The ancient art of clapping has been a staple of our demonstrative appreciation since man first took to the stage. When bearing witness to events of an impressive magnitude, it is unfathomable as to how one can resist the urge to viciously mash one’s hands together in a fit of animalistic ecstasy.
One modern manifestation of this ancient art arises in a setting that is all too familiar with students – the end of a lecture. The Whip caught up with one student, Dan Cunningham, who told us about his ‘clappreciation’ and how the lecture hall is just his first step on a path to something more.
“I feel it’s important to let the lecturer know that they’re doing a good job you know?” claimed Dan. He later went on to express the necessity of the clap in a time of ‘great anti-clapping sentiment’.

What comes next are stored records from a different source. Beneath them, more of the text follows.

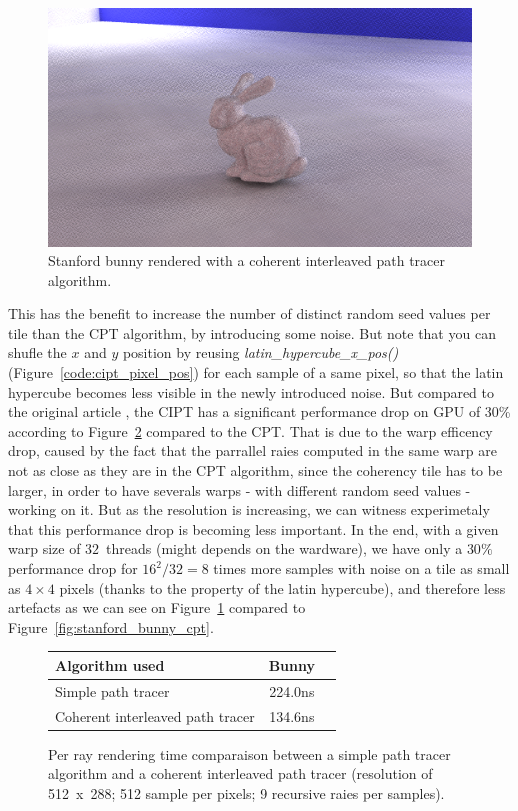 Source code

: \begin{figure}[h]
    \centering
    \includegraphics[width=0.8\columnwidth]{render_stanford_bunny.png}
    \caption{Stanford bunny rendered with a coherent interleaved path tracer algorithm.}
    \label{fig:stanford_bunny_cipt}
\end{figure}
This has the benefit to increase the number of distinct random seed values per
tile than the CPT algorithm, by introducing some noise. But note that you can
shufle the $x$ and $y$ position by reusing \textit{latin\_hypercube\_x\_pos()}
(Figure~\ref{code:cipt_pixel_pos}) for each sample of a same pixel, so that the latin
hypercube becomes less visible in the newly introduced noise. But compared to the
original article \cite{cpt}, the CIPT has a significant performance drop on GPU
of 30\% according to Figure~\ref{table:cipt_compare} compared to the CPT. That
is due to the warp efficency drop, caused by the fact that the parrallel raies computed in
the same warp are not as close as they are in the CPT algorithm, since the coherency
tile has to be larger, in order to have severals warps - with different random
seed values - working on it. But as the resolution is increasing, we can witness
experimetaly that this performance drop is becoming less important. In the end,
with a given warp size of $32$~threads (might depends on the wardware), we have only
a $30\%$ performance drop for $16^2 / 32 = 8$ times more samples with noise on a
tile as small as $4 \times 4$ pixels (thanks to the property of the latin hypercube),
and therefore less artefacts as we can see on Figure~\ref{fig:stanford_bunny_cipt}
compared to Figure~\ref{fig:stanford_bunny_cpt}.

\begin{figure}[H]
    \tiny
    \centering
    \begin{tabular}{ | l | c | c | }

        \hline
        Algorithm used & Bunny \\
        \hline
        Simple path tracer & 224.0ns \\
        Coherent interleaved path tracer & 134.6ns \\
        \hline

    \end{tabular}
    \caption{
        Per ray rendering time comparaison between a simple path tracer
        algorithm and a coherent interleaved path tracer (resolution of 512~x~288; 512
        sample per pixels; 9 recursive raies per samples).
    }
    \label{table:cipt_compare}
\end{figure}
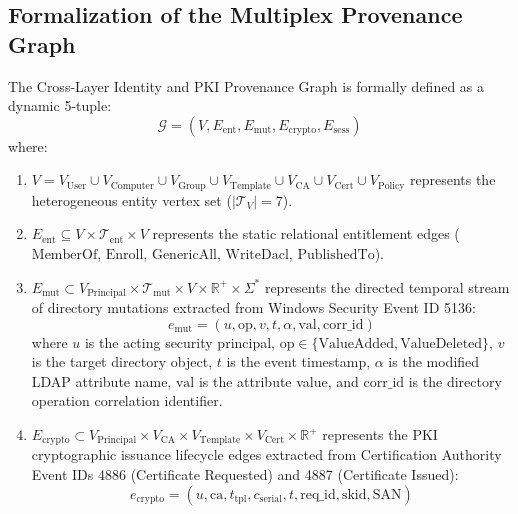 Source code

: \subsection{Formalization of the Multiplex Provenance Graph}
\begin{definition}
The Cross-Layer Identity and PKI Provenance Graph is formally defined as a dynamic 5-tuple:
\begin{equation}
\mathcal{G} = (V, E_{\text{ent}}, E_{\text{mut}}, E_{\text{crypto}}, E_{\text{sess}})
\end{equation}
where:
\begin{enumerate}
    \item $V = V_{\text{User}} \cup V_{\text{Computer}} \cup V_{\text{Group}} \cup V_{\text{Template}} \cup V_{\text{CA}} \cup V_{\text{Cert}} \cup V_{\text{Policy}}$ represents the heterogeneous entity vertex set ($|\mathcal{T}_V| = 7$).
    \item $E_{\text{ent}} \subseteq V \times \mathcal{T}_{\text{ent}} \times V$ represents the static relational entitlement edges ($\text{MemberOf}$, $\text{Enroll}$, $\text{GenericAll}$, $\text{WriteDacl}$, $\text{PublishedTo}$).
    \item $E_{\text{mut}} \subset V_{\text{Principal}} \times \mathcal{T}_{\text{mut}} \times V \times \mathbb{R}^+ \times \Sigma^*$ represents the directed temporal stream of directory mutations extracted from Windows Security Event ID 5136:
    \begin{equation}
    e_{\text{mut}} = (u, \text{op}, v, t, \alpha, \text{val}, \text{corr\_id})
    \end{equation}
    where $u$ is the acting security principal, $\text{op} \in \{\text{ValueAdded}, \text{ValueDeleted}\}$, $v$ is the target directory object, $t$ is the event timestamp, $\alpha$ is the modified LDAP attribute name, $\text{val}$ is the attribute value, and $\text{corr\_id}$ is the directory operation correlation identifier.
    \item $E_{\text{crypto}} \subset V_{\text{Principal}} \times V_{\text{CA}} \times V_{\text{Template}} \times V_{\text{Cert}} \times \mathbb{R}^+$ represents the PKI cryptographic issuance lifecycle edges extracted from Certification Authority Event IDs 4886 (Certificate Requested) and 4887 (Certificate Issued):
    \begin{equation}
    e_{\text{crypto}} = (u, \text{ca}, t_{\text{tpl}}, c_{\text{serial}}, t, \text{req\_id}, \text{skid}, \text{SAN})
    \end{equation}

\end{enumerate}
\end{definition}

To understand where Dan’s passion for clapping arose from, The Whip approached his close family. In a brief discussion with Dan’s mother, she revealed how his father incited this passion into Dan from an early age.
“Dan’s father believes that appreciating the little things in life is the key to happiness, from a pointless answer on the hit telly show Pointless, to the landing of a Boeing 747, we should strive to relish in the appreciation of it all.”
Dan later explicated how he wished to follow his father’s philosophy, hoping one day to celebrate the landing of a plane in the only way he knows how.